Poetry, judged by Molly Spencer, author of "If the House"
First Prize: “plastered black souls,” by Oakley Phoenix
Judge’s comments: Like Whitman, the poet of “plastered black souls” makes use of accumulations of imagery, sound, and meaning. But this poet calls for a new, more inclusive order than Whitman imagined, in which “we are tapestries” and “we’re ours. / we’re each other. / we’re each other’s.” The poet calls forth the gorgeous and powerful multitudes of communities long marginalized and sends them forth in power once more: “sharks and tapestries and therapists and sailors. closets and fires and music.” Oh, how they sing.
Second Prize: “A Romance Begins Like This,” by Lani Southern
Judge’s comments: “A Romance Begins Like This” is a wise poem, one that knows the seed of an ending is present in every beginning. Through image and metaphor—one life snagging on another, a river that is a chance at forgiveness, a day that becomes “a dislocated jaw gaping from the brush”—the poet makes two of poetry’s enduring subjects—love and death—strange and new.

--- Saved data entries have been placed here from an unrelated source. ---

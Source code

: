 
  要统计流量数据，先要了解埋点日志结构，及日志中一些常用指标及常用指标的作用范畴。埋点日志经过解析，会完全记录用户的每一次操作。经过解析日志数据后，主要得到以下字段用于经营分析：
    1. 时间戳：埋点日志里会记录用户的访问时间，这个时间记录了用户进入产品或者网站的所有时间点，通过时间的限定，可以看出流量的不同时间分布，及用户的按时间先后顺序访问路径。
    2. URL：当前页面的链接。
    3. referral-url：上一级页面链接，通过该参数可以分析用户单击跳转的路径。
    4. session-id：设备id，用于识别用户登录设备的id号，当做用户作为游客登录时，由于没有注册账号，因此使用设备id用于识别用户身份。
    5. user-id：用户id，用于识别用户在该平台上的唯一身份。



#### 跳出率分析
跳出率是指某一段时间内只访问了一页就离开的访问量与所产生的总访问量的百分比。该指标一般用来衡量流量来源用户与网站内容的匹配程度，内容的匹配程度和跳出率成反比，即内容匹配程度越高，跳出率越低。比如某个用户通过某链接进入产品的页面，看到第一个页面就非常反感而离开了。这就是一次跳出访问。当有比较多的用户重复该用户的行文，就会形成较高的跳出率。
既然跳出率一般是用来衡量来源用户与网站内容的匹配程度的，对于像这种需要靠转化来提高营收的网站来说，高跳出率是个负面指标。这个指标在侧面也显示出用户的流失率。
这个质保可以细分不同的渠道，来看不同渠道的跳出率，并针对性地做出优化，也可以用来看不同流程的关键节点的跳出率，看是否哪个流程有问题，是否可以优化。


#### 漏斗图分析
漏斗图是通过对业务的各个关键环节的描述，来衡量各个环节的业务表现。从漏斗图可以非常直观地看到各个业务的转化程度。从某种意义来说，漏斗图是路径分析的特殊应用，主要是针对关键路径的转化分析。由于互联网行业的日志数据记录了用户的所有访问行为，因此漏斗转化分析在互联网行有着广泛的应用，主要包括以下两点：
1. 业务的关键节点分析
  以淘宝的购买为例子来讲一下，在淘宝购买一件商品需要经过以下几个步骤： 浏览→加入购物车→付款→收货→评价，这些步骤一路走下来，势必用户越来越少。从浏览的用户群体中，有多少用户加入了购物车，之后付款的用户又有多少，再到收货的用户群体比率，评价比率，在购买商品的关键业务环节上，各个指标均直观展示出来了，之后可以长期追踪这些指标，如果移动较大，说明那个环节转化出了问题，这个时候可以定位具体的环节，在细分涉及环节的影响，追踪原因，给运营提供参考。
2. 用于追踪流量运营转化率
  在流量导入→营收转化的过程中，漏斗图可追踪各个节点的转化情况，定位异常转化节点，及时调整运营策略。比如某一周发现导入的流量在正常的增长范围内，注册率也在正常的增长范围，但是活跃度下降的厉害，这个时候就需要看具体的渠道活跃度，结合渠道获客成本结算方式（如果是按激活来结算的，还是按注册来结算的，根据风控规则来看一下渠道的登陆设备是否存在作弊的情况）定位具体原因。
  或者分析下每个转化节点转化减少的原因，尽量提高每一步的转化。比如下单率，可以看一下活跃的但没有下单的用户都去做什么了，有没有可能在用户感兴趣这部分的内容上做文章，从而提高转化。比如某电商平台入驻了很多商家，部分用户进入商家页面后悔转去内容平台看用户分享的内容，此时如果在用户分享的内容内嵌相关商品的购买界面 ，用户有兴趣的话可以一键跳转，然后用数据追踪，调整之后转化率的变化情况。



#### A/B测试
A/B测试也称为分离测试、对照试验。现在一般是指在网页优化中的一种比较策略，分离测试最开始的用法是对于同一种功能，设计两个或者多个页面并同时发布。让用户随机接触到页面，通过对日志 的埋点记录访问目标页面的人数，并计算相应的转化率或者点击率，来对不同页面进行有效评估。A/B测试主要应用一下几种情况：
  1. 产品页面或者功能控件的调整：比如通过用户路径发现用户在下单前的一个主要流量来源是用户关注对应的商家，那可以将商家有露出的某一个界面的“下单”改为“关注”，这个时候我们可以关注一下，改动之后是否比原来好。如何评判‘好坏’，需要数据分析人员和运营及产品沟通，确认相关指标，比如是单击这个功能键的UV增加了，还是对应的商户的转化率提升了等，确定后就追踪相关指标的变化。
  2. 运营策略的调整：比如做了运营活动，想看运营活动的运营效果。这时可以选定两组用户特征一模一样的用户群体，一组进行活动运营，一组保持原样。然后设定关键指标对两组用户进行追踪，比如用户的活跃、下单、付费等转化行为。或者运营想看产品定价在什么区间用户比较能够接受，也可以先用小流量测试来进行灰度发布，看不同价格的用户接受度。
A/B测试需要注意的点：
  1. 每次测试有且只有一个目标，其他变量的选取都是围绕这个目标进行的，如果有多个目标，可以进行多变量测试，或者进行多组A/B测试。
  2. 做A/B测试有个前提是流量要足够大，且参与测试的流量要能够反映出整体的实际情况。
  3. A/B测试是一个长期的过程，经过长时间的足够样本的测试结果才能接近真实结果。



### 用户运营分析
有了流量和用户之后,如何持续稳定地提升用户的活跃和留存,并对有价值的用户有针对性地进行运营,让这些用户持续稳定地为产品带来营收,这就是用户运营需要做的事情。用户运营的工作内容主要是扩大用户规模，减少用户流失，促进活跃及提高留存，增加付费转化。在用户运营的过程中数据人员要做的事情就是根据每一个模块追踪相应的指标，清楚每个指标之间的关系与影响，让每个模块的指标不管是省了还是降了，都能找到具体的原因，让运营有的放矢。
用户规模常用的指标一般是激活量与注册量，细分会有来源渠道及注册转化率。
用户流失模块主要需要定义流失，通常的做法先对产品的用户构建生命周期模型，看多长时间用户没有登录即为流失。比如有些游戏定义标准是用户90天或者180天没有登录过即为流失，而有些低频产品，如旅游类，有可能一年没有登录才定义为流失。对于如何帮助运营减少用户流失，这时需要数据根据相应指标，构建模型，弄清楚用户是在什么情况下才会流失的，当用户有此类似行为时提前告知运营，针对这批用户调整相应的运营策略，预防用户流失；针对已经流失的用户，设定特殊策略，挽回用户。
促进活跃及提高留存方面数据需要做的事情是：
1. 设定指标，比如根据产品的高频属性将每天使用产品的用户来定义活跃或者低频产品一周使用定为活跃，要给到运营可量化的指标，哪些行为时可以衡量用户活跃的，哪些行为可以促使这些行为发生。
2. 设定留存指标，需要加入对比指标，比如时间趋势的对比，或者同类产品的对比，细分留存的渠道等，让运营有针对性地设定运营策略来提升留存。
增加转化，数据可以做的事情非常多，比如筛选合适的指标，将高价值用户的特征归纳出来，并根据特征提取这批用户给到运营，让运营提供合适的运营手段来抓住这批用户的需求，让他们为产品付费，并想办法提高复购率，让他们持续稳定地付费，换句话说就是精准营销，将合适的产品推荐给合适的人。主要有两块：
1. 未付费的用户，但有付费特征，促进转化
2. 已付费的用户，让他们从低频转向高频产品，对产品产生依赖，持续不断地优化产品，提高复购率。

Third Prize: “The Castle,” by Olivia Frenkel
Judge’s comments: “The Castle” makes use of a classical form to illuminate an ever-present wound: all the destructive messages we absorb from the dominant culture as children. By embracing the pantoum form while also amending it, the poet makes use of its gestures of return, recurrence, and obsession to heartbreakingly reveal the damage of white supremacy in the speaker’s life and family.
Prose (Fiction & Nonfiction), judged by Janice Lee, author of "Imagine a Death"
First Prize: “Queer Horror,” by Noah Bolls
Judge’s comments: A wonderfully multitudinous and multi-faceted exploration of self and identity and relationships. The fragmented structure created a layered and masterful tapestry, and the way that the vignettes accumulated and worked with each other as encounters is really masterfully done.
Second Prize: “Janine,” by Ria Martinez
Judge’s comments: So many unexpected and pleasurable turns of language in the prose, and the use of 2nd person POV really works to enact a particular tension and experience. The emotional narrative is layered and compelling, and haunting use of repetition.
Third Prize: “Vigilance and the Blue Jay,” by William Nordhorn
Judge’s comments: Such an imaginative exercise in POV, the story from the scarecrow's perspective was great to read. So much explored here, and so much empathy created in a really unique way.
Honorable Mention: “Working on Being White,” by Graham George
Judge’s comments: I really appreciated the vulnerability and willingness presented in this honest exploration of whiteness, and I hope the author continues to write about and share their experiences.
Honorable Mention: “A Conversation at Vinnie’s,” by Ellen Lovre
Judge’s comments: The prose in this piece on a language and sentence level, is really masterful, tight, and shows a great ear and a lot of experience reading and writing. I hope the author keeps writing, this submission showed so much skill and technique.
Please congratulate our winners. We are grateful to Mark and Melody Teppola for the generous gift that makes these prizes possible.